Collected data:
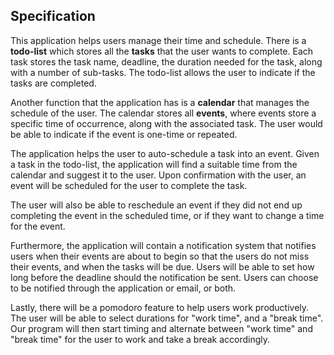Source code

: ## Specification

This application helps users manage their time and schedule.
There is a **todo-list** which stores all the **tasks** that the user wants to
complete. Each task stores the task name, deadline, the duration needed for the task, along with a number of sub-tasks.
The todo-list allows the user to indicate if the tasks are completed.

Another function that the application has is a **calendar** that manages the schedule of the user. 
The calendar stores all **events**, where events store a specific time of
occurrence, along with the associated task. The user would be able to indicate if the event is 
one-time or repeated.

The application helps the user to auto-schedule a task into an event.
Given a task in the todo-list, the application will find a suitable time
from the calendar and suggest it to the user. Upon confirmation with the user, 
an event will be scheduled for the user to complete the task.

The user will also be able to reschedule an event if they did not end up completing 
the event in the scheduled time, or if they want to change a time for the event. 

Furthermore, the application will contain a notification system that notifies users when their events are about to begin 
so that the users do not miss their events, and when the tasks will be due. Users
will be able to set how long before the deadline should the notification be sent. Users
can choose to be notified through the application or email, or both.

Lastly, there will be a pomodoro feature to help users work productively.
The user will be able to select durations for "work time", and a "break time".
Our program will then start timing and alternate between "work time" and "break time"
for the user to work and take a break accordingly.
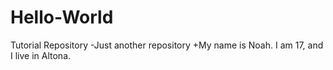# Hello-World
Tutorial Repository
-Just another repository
+My name is Noah.  I am 17, and I live in Altona.
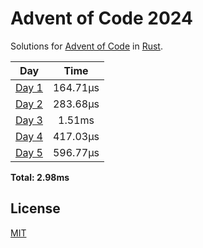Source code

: # Advent of Code 2024
Solutions for [Advent of Code](https://adventofcode.com/) in [Rust](https://www.rust-lang.org/).

| Day | Time |
| :---: | :---: |
| [Day 1](./src/bin/01.rs) | 164.71µs |
| [Day 2](./src/bin/02.rs) | 283.68µs |
| [Day 3](./src/bin/03.rs) | 1.51ms |
| [Day 4](./src/bin/04.rs) | 417.03µs |
| [Day 5](./src/bin/05.rs) | 596.77µs |

**Total: 2.98ms**

## License
[MIT](LICENSE)
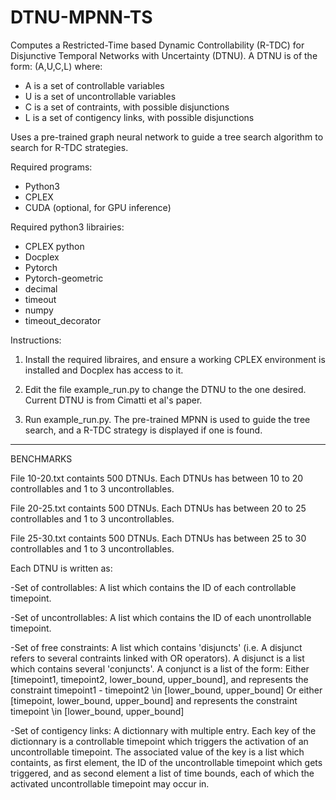 # DTNU-MPNN-TS

Computes a Restricted-Time based Dynamic Controllability (R-TDC) for Disjunctive Temporal Networks with Uncertainty (DTNU).
A DTNU is of the form: (A,U,C,L) where:
- A is a set of controllable variables
- U is a set of uncontrollable variables
- C is a set of contraints, with possible disjunctions
- L is a set of contigency links, with possible disjunctions

Uses a pre-trained graph neural network to guide a tree search algorithm to search for R-TDC strategies.


Required programs:
- Python3
- CPLEX
- CUDA (optional, for GPU inference)

Required python3 librairies:
- CPLEX python
- Docplex
- Pytorch
- Pytorch-geometric
- decimal
- timeout
- numpy
- timeout_decorator

Instructions:

1) Install the required libraires, and ensure a working CPLEX environment is installed and Docplex has access to it.

2) Edit the file example_run.py to change the DTNU to the one desired. Current DTNU is from Cimatti et al's paper.

3) Run example_run.py. The pre-trained MPNN is used to guide the tree search, and a R-TDC strategy is displayed if one is found.



-----------------------------------------

BENCHMARKS

File 10-20.txt containts 500 DTNUs. Each DTNUs has between 10 to 20 controllables and 1 to 3 uncontrollables.

File 20-25.txt containts 500 DTNUs. Each DTNUs has between 20 to 25 controllables and 1 to 3 uncontrollables.

File 25-30.txt containts 500 DTNUs. Each DTNUs has between 25 to 30 controllables and 1 to 3 uncontrollables.

Each DTNU is written as:

-Set of controllables: A list which contains the ID of each controllable timepoint.

-Set of uncontrollables: A list which contains the ID of each unontrollable timepoint.

-Set of free constraints: A list which contains 'disjuncts' (i.e. A disjunct refers to several contraints linked with OR operators). A disjunct is a list which contains several 'conjuncts'. A conjunct is a list of the form: Either [timepoint1, timepoint2, lower_bound, upper_bound], and represents the constraint timepoint1 - timepoint2 \in [lower_bound, upper_bound] Or either [timepoint, lower_bound, upper_bound] and represents the constraint timepoint \in [lower_bound, upper_bound]

-Set of contigency links: A dictionnary with multiple entry. Each key of the dictionnary is a controllable timepoint which triggers the activation of an uncontrollable timepoint. The associated value of the key is a list which containts, as first element, the ID of the uncontrollable timepoint which gets triggered, and as second element a list of time bounds, each of which the activated uncontrollable timepoint may occur in.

WHAT YOU HAVE TO DO: If a record contains a picture, leave the picture out; repeat the record itself exactly.

EXERCISE SOLUTION:
Source code

: ## Specification

This application helps users manage their time and schedule.
There is a **todo-list** which stores all the **tasks** that the user wants to
complete. Each task stores the task name, deadline, the duration needed for the task, along with a number of sub-tasks.
The todo-list allows the user to indicate if the tasks are completed.

Another function that the application has is a **calendar** that manages the schedule of the user. 
The calendar stores all **events**, where events store a specific time of
occurrence, along with the associated task. The user would be able to indicate if the event is 
one-time or repeated.

The application helps the user to auto-schedule a task into an event.
Given a task in the todo-list, the application will find a suitable time
from the calendar and suggest it to the user. Upon confirmation with the user, 
an event will be scheduled for the user to complete the task.

The user will also be able to reschedule an event if they did not end up completing 
the event in the scheduled time, or if they want to change a time for the event. 

Furthermore, the application will contain a notification system that notifies users when their events are about to begin 
so that the users do not miss their events, and when the tasks will be due. Users
will be able to set how long before the deadline should the notification be sent. Users
can choose to be notified through the application or email, or both.

Lastly, there will be a pomodoro feature to help users work productively.
The user will be able to select durations for "work time", and a "break time".
Our program will then start timing and alternate between "work time" and "break time"
for the user to work and take a break accordingly.
# Hello-World
Tutorial Repository
-Just another repository
+My name is Noah.  I am 17, and I live in Altona.
Source code

: # Advent of Code 2024
Solutions for [Advent of Code](https://adventofcode.com/) in [Rust](https://www.rust-lang.org/).

| Day | Time |
| :---: | :---: |
| [Day 1](./src/bin/01.rs) | 164.71µs |
| [Day 2](./src/bin/02.rs) | 283.68µs |
| [Day 3](./src/bin/03.rs) | 1.51ms |
| [Day 4](./src/bin/04.rs) | 417.03µs |
| [Day 5](./src/bin/05.rs) | 596.77µs |

**Total: 2.98ms**

## License
[MIT](LICENSE)
 # DTNU-MPNN-TS

Computes a Restricted-Time based Dynamic Controllability (R-TDC) for Disjunctive Temporal Networks with Uncertainty (DTNU).
A DTNU is of the form: (A,U,C,L) where:
- A is a set of controllable variables
- U is a set of uncontrollable variables
- C is a set of contraints, with possible disjunctions
- L is a set of contigency links, with possible disjunctions

Uses a pre-trained graph neural network to guide a tree search algorithm to search for R-TDC strategies.


Required programs:
- Python3
- CPLEX
- CUDA (optional, for GPU inference)

Required python3 librairies:
- CPLEX python
- Docplex
- Pytorch
- Pytorch-geometric
- decimal
- timeout
- numpy
- timeout_decorator

Instructions:

1) Install the required libraires, and ensure a working CPLEX environment is installed and Docplex has access to it.

2) Edit the file example_run.py to change the DTNU to the one desired. Current DTNU is from Cimatti et al's paper.

3) Run example_run.py. The pre-trained MPNN is used to guide the tree search, and a R-TDC strategy is displayed if one is found.



-----------------------------------------

BENCHMARKS

File 10-20.txt containts 500 DTNUs. Each DTNUs has between 10 to 20 controllables and 1 to 3 uncontrollables.

File 20-25.txt containts 500 DTNUs. Each DTNUs has between 20 to 25 controllables and 1 to 3 uncontrollables.

File 25-30.txt containts 500 DTNUs. Each DTNUs has between 25 to 30 controllables and 1 to 3 uncontrollables.

Each DTNU is written as:

-Set of controllables: A list which contains the ID of each controllable timepoint.

-Set of uncontrollables: A list which contains the ID of each unontrollable timepoint.

-Set of free constraints: A list which contains 'disjuncts' (i.e. A disjunct refers to several contraints linked with OR operators). A disjunct is a list which contains several 'conjuncts'. A conjunct is a list of the form: Either [timepoint1, timepoint2, lower_bound, upper_bound], and represents the constraint timepoint1 - timepoint2 \in [lower_bound, upper_bound] Or either [timepoint, lower_bound, upper_bound] and represents the constraint timepoint \in [lower_bound, upper_bound]

-Set of contigency links: A dictionnary with multiple entry. Each key of the dictionnary is a controllable timepoint which triggers the activation of an uncontrollable timepoint. The associated value of the key is a list which containts, as first element, the ID of the uncontrollable timepoint which gets triggered, and as second element a list of time bounds, each of which the activated uncontrollable timepoint may occur in.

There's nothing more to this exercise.